(Extracted records)
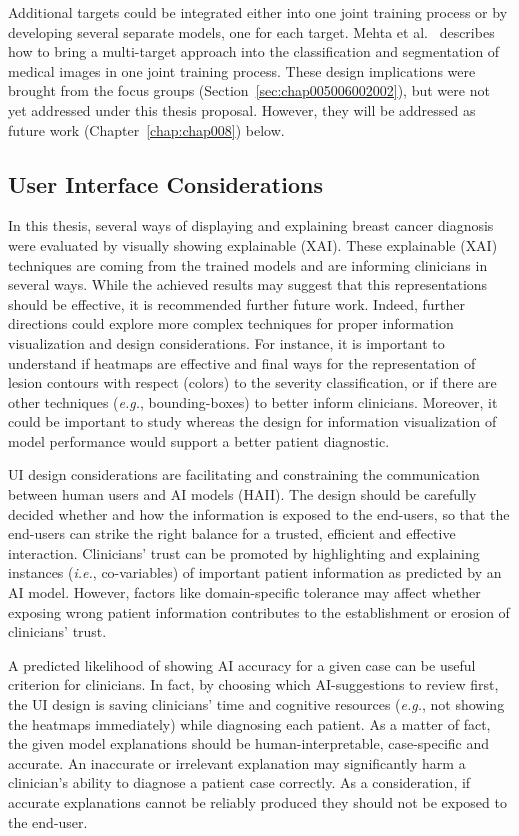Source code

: Additional targets could be integrated either into one joint training process or by developing several separate models, one for each target.
Mehta et al.~\cite{10.1007/978-3-030-00934-2_99} describes how to bring a multi-target approach into the classification and segmentation of medical images in one joint training process.
These design implications were brought from the focus groups (Section~\ref{sec:chap005006002002}), but were not yet addressed under this thesis proposal.
However, they will be addressed as future work (Chapter~\ref{chap:chap008}) below.

\subsection{User Interface Considerations}
\label{sec:chap007004003}

In this thesis, several ways of displaying and explaining breast cancer diagnosis were evaluated by visually showing explainable (\ac{XAI}).
These explainable (\ac{XAI}) techniques are coming from the trained models and are informing clinicians in several ways.
While the achieved results may suggest that this representations should be effective, it is recommended further future work.
Indeed, further directions could explore more complex techniques for proper information visualization and design considerations.
For instance, it is important to understand if heatmaps are effective and final ways for the representation of lesion contours with respect (colors) to the severity classification, or if there are other techniques ({\it e.g.}, bounding-boxes) to better inform clinicians.
Moreover, it could be important to study whereas the design for information visualization of model performance would support a better patient diagnostic.

\ac{UI} design considerations are facilitating and constraining the communication between human users and \ac{AI} models (\ac{HAII}).
The design should be carefully decided whether and how the information is exposed to the end-users, so that the end-users can strike the right balance for a trusted, efficient and effective interaction.
Clinicians' trust can be promoted by highlighting and explaining instances ({\it i.e.}, co-variables) of important patient information as predicted by an \ac{AI} model.
However, factors like domain-specific tolerance may affect whether exposing wrong patient information contributes to the establishment or erosion of clinicians' trust.

A predicted likelihood of showing \ac{AI} accuracy for a given case can be useful criterion for clinicians.
In fact, by choosing which \ac{AI}-suggestions to review first, the \ac{UI} design is saving clinicians' time and cognitive resources ({\it e.g.}, not showing the heatmaps immediately) while diagnosing each patient.
As a matter of fact, the given model explanations should be human-interpretable, case-specific and accurate.
An inaccurate or irrelevant explanation may significantly harm a clinician's ability to diagnose a patient case correctly.
As a consideration, if accurate explanations cannot be reliably produced they should not be exposed to the end-user.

Exercise objective: What you give back should be only the lines of the records above, starting at the line with "in several ways." and ending at the line with "design considerations are", restated word for word.

Solution to the exercise:
These explainable (\ac{XAI}) techniques are coming from the trained models and are informing clinicians in several ways.
While the achieved results may suggest that this representations should be effective, it is recommended further future work.
Indeed, further directions could explore more complex techniques for proper information visualization and design considerations.
For instance, it is important to understand if heatmaps are effective and final ways for the representation of lesion contours with respect (colors) to the severity classification, or if there are other techniques ({\it e.g.}, bounding-boxes) to better inform clinicians.
Moreover, it could be important to study whereas the design for information visualization of model performance would support a better patient diagnostic.

\ac{UI} design considerations are facilitating and constraining the communication between human users and \ac{AI} models (\ac{HAII}).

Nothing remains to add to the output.